Trzeci krok to jest tak zwana wiara ciemna, czyli powierzenie swojego życia całkowicie Bogu. Kiedy przychodzą próby i doświadczenia mówi się, że jest to wiara mistyków, wiara ludzi, którzy głęboko wierząc powierzają swój los Panu Bogu.

Podczas trwania Roku Wiary odbywały się różne ważne wydarzenia. W diecezjach, w parafiach, pojawiły się napisy: „Rok Wiary”, pogłębienie Roku Wiary. W czasopismach katolickich pojawiła się zachęca do pogłębiania wiary, mogliśmy zapoznać się  z przykładami ludzi wiary, którzy swoje życie oddawali za wiarę Jezusa Chrystusa. To nie zwykłe. Oddać życie to jest przypieczętowanie prawdy, w którą człowiek wierzy.

W ciągu tego roku Ojciec św. Benedykt XVI ustąpił z urzędu Piotrowego, objawił nam to w uroczystość Matki Bożej z Lourdes, w lutym. Było to duże zaskoczenie dla Kościoła, ale Papież po długiej refleksji, po namyśle, po rozmowie z kardynałami w Rzymie zdecydował, że taki krok podejmie. To była jego decyzja wiary.

Potem było konklawe oraz pytanie w którą stronę pójdzie Kościół, i padł szybki wybór Papieża Franciszka, który z odwagą podjął wszystkie wyzwania, jakie współczesność niesie dziś ze sobą. Wiemy, że Ojciec św. Benedykt XVI przygotowywał nową encyklikę na temat wiary. Ogłosił ją już Papież Franciszek.

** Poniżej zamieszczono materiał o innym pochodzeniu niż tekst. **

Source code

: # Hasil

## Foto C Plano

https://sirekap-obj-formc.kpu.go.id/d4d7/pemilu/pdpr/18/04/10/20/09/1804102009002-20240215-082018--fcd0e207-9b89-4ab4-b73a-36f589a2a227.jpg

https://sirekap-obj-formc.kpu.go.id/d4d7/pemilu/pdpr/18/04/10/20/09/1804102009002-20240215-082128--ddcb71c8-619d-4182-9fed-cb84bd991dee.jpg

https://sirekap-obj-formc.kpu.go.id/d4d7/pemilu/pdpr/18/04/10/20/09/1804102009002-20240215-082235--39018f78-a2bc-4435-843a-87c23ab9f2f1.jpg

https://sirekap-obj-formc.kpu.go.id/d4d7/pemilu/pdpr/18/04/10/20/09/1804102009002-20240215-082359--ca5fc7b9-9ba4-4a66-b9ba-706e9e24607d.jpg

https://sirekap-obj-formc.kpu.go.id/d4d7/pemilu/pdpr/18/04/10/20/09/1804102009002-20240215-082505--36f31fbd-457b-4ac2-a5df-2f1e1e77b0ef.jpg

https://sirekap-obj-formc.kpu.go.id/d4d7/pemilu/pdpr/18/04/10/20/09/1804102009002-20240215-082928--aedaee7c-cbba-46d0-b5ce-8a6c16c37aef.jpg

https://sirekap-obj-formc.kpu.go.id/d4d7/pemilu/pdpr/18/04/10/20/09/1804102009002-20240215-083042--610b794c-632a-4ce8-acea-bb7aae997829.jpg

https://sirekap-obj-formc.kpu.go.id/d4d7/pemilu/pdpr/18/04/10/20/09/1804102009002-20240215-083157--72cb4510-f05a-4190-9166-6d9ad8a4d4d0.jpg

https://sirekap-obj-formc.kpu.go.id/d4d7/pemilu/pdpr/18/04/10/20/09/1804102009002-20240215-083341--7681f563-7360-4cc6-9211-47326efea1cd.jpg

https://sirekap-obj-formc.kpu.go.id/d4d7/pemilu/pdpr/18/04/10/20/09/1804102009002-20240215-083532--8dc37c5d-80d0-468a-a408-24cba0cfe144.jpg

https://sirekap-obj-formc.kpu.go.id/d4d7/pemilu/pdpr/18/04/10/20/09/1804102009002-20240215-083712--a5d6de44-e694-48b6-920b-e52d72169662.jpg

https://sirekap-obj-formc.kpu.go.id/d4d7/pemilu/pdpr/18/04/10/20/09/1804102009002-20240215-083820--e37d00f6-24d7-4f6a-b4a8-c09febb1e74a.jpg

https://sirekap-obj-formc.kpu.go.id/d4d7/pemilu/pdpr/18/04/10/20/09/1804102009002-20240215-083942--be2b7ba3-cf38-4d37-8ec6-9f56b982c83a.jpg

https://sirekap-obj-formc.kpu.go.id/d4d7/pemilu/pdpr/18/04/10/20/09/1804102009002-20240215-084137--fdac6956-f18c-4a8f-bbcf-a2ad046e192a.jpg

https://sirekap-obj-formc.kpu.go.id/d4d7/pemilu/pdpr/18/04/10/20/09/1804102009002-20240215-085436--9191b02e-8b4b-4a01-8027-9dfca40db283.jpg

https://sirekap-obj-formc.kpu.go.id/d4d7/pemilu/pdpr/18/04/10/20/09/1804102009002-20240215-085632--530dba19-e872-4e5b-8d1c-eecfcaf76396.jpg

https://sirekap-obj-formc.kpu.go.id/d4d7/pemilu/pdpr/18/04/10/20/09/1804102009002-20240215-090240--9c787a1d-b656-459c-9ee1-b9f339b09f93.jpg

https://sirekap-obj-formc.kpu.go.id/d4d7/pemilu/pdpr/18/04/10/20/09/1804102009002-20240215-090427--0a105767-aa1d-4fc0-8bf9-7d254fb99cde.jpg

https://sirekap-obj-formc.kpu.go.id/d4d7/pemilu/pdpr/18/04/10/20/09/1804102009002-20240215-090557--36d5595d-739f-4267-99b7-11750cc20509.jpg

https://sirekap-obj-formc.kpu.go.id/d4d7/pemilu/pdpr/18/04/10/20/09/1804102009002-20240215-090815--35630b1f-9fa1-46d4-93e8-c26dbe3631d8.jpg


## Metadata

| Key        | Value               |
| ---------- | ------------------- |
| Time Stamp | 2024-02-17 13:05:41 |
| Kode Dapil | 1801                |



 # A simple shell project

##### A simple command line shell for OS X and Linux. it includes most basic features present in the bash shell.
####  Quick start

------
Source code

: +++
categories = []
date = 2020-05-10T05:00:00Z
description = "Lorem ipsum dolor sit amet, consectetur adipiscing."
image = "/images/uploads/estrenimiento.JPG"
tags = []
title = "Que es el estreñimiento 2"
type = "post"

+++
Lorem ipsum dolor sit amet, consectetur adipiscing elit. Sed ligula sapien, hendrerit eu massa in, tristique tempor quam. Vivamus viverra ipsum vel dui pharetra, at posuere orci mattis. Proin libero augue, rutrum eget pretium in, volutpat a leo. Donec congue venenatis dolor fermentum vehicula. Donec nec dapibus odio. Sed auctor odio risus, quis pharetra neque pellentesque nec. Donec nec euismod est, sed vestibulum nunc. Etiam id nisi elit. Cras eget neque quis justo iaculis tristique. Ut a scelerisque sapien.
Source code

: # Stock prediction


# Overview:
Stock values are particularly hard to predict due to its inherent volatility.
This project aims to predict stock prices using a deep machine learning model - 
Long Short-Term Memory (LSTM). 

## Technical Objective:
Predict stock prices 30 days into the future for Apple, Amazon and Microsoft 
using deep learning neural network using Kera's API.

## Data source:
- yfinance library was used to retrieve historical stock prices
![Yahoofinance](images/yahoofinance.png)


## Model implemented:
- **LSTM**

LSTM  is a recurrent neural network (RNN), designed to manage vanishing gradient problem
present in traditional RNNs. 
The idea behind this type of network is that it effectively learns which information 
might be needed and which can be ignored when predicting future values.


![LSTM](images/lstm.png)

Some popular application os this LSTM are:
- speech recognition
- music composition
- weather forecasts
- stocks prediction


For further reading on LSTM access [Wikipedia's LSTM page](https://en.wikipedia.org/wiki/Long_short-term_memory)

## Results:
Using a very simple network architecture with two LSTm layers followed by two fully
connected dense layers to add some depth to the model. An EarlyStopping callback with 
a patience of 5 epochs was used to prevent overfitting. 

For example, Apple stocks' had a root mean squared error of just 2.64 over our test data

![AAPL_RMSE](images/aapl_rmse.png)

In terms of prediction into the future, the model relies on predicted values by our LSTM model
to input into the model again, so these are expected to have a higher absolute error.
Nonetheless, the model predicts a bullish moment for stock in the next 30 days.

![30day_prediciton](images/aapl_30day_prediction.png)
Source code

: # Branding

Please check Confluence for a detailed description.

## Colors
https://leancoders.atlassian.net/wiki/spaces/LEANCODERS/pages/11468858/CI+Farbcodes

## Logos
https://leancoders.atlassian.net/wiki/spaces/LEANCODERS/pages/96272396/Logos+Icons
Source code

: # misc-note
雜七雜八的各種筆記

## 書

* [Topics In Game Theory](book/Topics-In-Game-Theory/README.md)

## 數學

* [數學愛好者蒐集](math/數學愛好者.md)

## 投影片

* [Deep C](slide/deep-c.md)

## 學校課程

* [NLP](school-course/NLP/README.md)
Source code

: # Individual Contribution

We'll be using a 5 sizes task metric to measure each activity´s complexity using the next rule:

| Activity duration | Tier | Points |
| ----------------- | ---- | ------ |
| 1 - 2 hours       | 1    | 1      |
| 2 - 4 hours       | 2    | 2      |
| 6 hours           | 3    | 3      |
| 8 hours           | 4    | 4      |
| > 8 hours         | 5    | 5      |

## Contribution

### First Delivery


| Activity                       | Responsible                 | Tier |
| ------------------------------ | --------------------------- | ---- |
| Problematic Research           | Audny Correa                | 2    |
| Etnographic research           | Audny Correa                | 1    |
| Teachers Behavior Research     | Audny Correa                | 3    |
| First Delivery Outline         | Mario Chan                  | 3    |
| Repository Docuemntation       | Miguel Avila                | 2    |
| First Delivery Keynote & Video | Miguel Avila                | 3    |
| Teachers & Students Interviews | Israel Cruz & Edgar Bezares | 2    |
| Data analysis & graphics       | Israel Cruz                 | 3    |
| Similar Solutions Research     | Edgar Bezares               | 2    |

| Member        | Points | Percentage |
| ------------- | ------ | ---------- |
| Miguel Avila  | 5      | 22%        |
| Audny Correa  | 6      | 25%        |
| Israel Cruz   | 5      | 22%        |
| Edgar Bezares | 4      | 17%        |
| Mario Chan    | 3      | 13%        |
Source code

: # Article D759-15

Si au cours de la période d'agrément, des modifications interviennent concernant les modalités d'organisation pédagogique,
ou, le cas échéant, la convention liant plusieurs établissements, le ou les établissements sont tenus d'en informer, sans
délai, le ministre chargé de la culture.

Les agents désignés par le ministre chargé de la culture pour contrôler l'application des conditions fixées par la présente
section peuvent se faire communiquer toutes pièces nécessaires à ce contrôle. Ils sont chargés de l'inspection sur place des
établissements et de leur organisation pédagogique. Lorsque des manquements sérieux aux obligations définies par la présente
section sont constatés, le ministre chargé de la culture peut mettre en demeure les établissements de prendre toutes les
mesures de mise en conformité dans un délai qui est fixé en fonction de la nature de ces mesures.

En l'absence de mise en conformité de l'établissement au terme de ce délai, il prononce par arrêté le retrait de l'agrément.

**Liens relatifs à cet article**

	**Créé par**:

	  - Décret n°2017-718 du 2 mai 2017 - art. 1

On sam powiedział, bardzo ciekawie, że encyklika napisana została na cztery ręce, bo przygotowana przez Papieża Benedykta XVI, a ogłoszona przez Papieża Franciszka. I znamienny tytuł tej encykliki – „Lumen fidei”, czyli „Światło Wiary”. Bo wiara, jest rzeczywiście światłem w różnych okolicznościach i sytuacjach, w jakich znajduje się świat. Wiara jest mocnym światłem, pokazuje skąd człowiek wychodzi. Jesteśmy stworzeni przez Boga, taka jest antropologia chrześcijańska, czyli nauka, która mówi o tym, kim jest człowiek.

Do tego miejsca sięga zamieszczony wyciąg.